Where these two men's stories appear to differ, however, is that whereas the text is clear that "the LORD restored the fortunes of Job....and the LORD gave Job twice as much as he had before" in the case of Bartimaeus, it was Bartimaeus's own faith which made him well.

Looking more closely at Job, however, we see that God restored Job's fortunes after Job prayed for his friends who did not believe that Job was innocent; friends who assumed God was judging Job for sin, and this was cause of his downfall.

The depiction of God does not change between these two stories.  God is waits patiently for humankind to seek him, to approach him, to make their desires known.

In both of these stories, God is inviting.  God speaks to Job (sternly to be sure), but asks questions in a fashion that opened dialogue rather than merely telling Job what is true.  Jesus does not assume what Bartimaeus needs.  Rather, Jesus asks Bartimaeus what is he would like Jesus to do for him.

In both storeies, God is just and merciful, choosing to bless and honor those who are faithful, regardless of the worldview of their contemporaries.

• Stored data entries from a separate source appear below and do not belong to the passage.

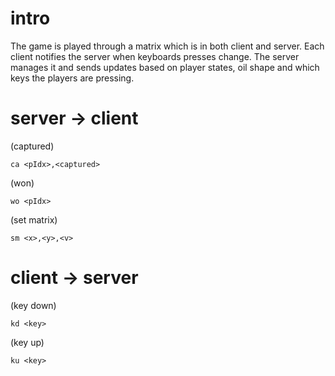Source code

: # intro

The game is played through a matrix which is in both client and server.
Each client notifies the server when keyboards presses change.
The server manages it and sends updates based on player states, oil shape and which keys the players are pressing.

# server -> client

(captured)

    ca <pIdx>,<captured>

(won)

    wo <pIdx>

(set matrix)

    sm <x>,<y>,<v>

# client -> server

(key down)

    kd <key>

(key up)

    ku <key>
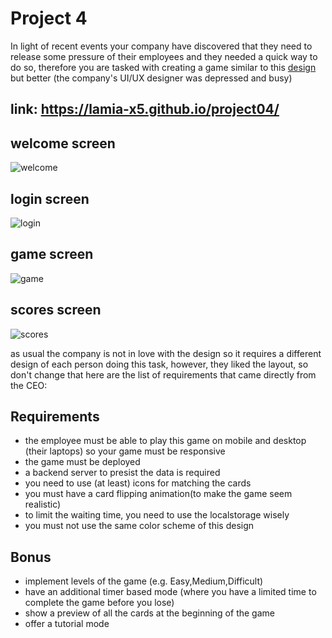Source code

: # Project 4

In light of recent events your company have discovered that they need to release some pressure of their employees and they needed a quick way to do so, therefore you are tasked with creating a game similar to this [design](https://www.figma.com/file/01FHtd0tROgruHCKveKOqc/Emoji-Memory?node-id=1%3A47) but better (the company's UI/UX designer was depressed and busy)


## link: https://lamia-x5.github.io/project04/
## welcome screen
![welcome](./assets/welcome%20screen.png)
## login screen
![login](./assets/Login%20Screen.png)
## game screen
![game](./assets/Game%20Board.png)
## scores screen
![scores](./assets/Scores.png)

as usual the company is not in love with the design so it requires a different design of each person doing this task, however, they liked the layout, so don't change that
here are the list of requirements that came directly from the CEO:   
## Requirements
- the employee must be able to play this game on mobile and desktop (their laptops) so your game must be responsive    
- the game must be deployed    
- a backend server to presist the data is required     
- you need to use (at least) icons for matching the cards     
- you must have a card flipping animation(to make the game seem realistic)   
- to limit the waiting time, you need to use the localstorage wisely    
- you must not use the same color scheme of this design     

## Bonus

- implement levels of the game (e.g. Easy,Medium,Difficult)
- have an additional timer based mode (where you have a limited time to complete the game before you lose)
- show a preview of all the cards at the beginning of the game  
- offer a tutorial mode 
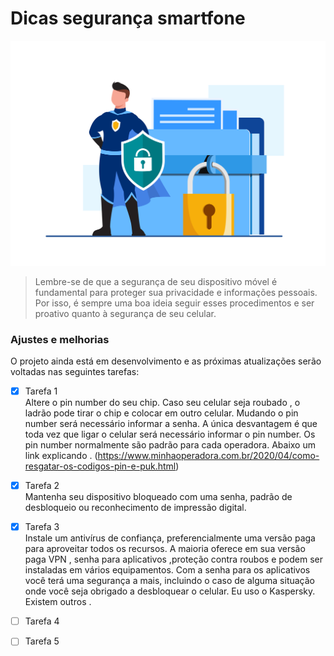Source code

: # Dicas segurança smartfone

<img src="Data_security_28.jpg">

> Lembre-se de que a segurança de seu dispositivo móvel é fundamental para proteger sua privacidade e informações pessoais. 
  Por isso, é sempre uma boa ideia seguir esses procedimentos e ser proativo quanto à segurança de seu celular.

### Ajustes e melhorias

O projeto ainda está em desenvolvimento e as próximas atualizações serão voltadas nas seguintes tarefas:

- [x] Tarefa 1<br>
  Altere o pin number do seu chip. Caso seu celular seja roubado , o ladrão pode tirar o chip e colocar em outro celular. 
  Mudando o pin number será necessário informar a senha. A única desvantagem é que toda vez que ligar o celular será necessário informar o pin number. 
  Os pin number normalmente são padrão para cada operadora. Abaixo um link explicando .
  (https://www.minhaoperadora.com.br/2020/04/como-resgatar-os-codigos-pin-e-puk.html)
  
- [x] Tarefa 2<br>
  Mantenha seu dispositivo bloqueado com uma senha, padrão de desbloqueio ou reconhecimento de impressão digital.
  
- [x] Tarefa 3<br>
Instale um antivírus de confiança, preferencialmente uma versão paga para aproveitar todos os recursos. A maioria oferece em sua versão paga VPN , senha para aplicativos ,proteção contra roubos e podem ser instaladas em vários equipamentos. Com a senha para os aplicativos você terá uma segurança a mais, incluindo o caso de alguma situação onde você seja obrigado a desbloquear o celular. Eu uso o Kaspersky. Existem outros .

- [ ] Tarefa 4
- [ ] Tarefa 5

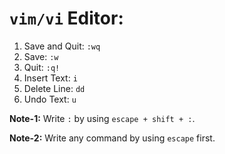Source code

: # `vim/vi` Editor:

1. Save and Quit: `:wq`
2. Save: `:w`
2. Quit: `:q!`
3. Insert Text: `i`
4. Delete Line: `dd`
5. Undo Text: `u`


**Note-1:** Write `:` by using `escape + shift + :`.

**Note-2:** Write any command by using `escape` first.
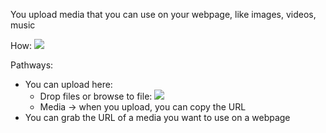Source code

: 
You upload media that you can use on your webpage, like images, videos, music

How:
![](https://i.imgur.com/BSkEyKb.png)

Pathways:
- You can upload here:
	- Drop files or browse to file:
		![](https://i.imgur.com/SYFWRt5.png)
	- Media → when you upload, you can copy the URL
- You can grab the URL of a media you want to use on a webpage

In both stories, God is a God of healing and restoration.

In both stories, God has a focus on faith in community:  forgiving the transgressions of Job's friends because of Job's faithfulness; Jesus using the crowd to welcome Bartimaeus to the restoration of sight.

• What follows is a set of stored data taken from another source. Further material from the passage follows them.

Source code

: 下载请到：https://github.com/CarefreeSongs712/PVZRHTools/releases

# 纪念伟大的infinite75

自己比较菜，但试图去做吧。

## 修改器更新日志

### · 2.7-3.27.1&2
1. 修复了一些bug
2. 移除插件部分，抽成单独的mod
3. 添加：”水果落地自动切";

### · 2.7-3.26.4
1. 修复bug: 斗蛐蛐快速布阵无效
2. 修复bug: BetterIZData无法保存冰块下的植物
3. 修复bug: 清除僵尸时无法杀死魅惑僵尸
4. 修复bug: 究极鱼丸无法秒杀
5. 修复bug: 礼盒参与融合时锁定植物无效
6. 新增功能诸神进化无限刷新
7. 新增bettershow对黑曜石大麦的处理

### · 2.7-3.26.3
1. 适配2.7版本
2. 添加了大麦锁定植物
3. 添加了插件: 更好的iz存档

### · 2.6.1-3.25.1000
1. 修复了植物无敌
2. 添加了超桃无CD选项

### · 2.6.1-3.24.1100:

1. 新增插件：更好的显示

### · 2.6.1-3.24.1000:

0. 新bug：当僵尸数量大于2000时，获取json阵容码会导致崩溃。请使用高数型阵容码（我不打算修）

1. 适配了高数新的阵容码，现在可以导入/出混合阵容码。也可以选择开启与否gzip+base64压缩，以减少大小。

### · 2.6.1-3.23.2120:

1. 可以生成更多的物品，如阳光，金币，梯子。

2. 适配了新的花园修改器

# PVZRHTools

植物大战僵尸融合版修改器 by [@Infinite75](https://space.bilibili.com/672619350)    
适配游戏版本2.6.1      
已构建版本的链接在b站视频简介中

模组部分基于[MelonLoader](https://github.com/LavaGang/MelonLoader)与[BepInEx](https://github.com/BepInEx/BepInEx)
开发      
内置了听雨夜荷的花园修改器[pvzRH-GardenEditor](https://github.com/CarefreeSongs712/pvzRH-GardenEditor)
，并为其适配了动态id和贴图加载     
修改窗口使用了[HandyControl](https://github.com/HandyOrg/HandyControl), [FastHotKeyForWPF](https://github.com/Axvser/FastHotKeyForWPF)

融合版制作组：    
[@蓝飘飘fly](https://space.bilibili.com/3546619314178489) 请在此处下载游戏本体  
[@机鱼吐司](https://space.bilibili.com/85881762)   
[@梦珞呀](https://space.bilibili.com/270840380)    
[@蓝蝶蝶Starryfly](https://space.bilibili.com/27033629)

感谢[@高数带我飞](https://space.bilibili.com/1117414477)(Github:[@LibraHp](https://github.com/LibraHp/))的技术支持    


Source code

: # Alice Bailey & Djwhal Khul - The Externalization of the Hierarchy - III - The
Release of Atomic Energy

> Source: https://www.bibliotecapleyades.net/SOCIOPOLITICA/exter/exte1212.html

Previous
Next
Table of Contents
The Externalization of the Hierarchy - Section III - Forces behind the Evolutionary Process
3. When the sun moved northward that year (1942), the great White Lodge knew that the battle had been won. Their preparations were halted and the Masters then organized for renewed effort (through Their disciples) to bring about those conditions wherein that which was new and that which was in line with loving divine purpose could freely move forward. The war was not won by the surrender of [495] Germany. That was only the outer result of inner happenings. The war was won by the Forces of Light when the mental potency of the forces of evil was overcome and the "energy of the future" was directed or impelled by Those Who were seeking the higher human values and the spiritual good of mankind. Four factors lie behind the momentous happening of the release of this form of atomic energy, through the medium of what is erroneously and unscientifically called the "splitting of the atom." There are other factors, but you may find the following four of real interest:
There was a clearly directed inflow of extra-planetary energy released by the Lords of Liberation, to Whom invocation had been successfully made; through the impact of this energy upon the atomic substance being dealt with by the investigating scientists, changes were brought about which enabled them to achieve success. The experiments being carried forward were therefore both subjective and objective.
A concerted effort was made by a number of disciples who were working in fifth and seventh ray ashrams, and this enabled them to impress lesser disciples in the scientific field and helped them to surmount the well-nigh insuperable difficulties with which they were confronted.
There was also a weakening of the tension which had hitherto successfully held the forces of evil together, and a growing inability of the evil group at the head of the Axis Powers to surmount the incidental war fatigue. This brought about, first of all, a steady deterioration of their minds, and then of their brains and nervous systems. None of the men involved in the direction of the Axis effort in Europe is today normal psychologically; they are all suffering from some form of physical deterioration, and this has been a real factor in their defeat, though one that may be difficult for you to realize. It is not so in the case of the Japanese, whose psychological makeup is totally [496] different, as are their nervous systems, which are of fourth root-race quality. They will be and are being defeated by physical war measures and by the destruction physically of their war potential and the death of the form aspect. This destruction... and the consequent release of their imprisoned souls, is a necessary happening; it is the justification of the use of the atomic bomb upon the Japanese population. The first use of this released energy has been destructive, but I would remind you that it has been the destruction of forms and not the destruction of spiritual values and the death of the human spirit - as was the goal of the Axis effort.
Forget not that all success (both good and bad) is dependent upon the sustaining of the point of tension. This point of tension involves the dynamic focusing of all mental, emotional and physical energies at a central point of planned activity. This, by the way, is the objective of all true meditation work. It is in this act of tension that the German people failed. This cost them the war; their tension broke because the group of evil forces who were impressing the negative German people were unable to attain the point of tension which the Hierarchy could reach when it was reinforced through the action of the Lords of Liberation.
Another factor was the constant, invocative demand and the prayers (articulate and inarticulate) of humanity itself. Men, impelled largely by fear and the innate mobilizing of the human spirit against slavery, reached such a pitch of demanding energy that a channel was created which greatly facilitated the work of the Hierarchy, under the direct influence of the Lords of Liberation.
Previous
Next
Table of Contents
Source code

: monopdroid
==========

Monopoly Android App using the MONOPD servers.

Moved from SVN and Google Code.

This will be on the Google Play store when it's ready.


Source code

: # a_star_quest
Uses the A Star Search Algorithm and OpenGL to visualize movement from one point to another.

The truth of who God is is the same today.

God is still a God who waits patiently for us to seek him.  God is still a God who invites us into relationship.  God is still a God who asks justly.  God is still a God of mercy.  God still heals and restores.  And God continues to do all of this in the context of community.

We all have areas in our life where we need restoration or healing.  Everyone, at some point, needs a miracle.  Your faith, we are told, makes you well.  Your faith restores you.  Your faith brings you the miracle you seek.  Sometimes, choosing to hold to our faith in light of all evidence to the contrary is the miracle itself.

Where do you need a miracle today?  Will you choose, like Bartimaeus and Job, to believe that God is good, and capable, and waiting for you?  Will you choose, not only to know about God, but to see and to know God as well?  Will you do so in community, loving and serving God as one body with many members?

I hope you do.  Like Job who needed to see God for the first time, or Bartimaeus who needed to see again, we all need our sight restored.  It is within the context of community, with many voices and many images of God among us, that we see each other, ourselves, and God most clearly.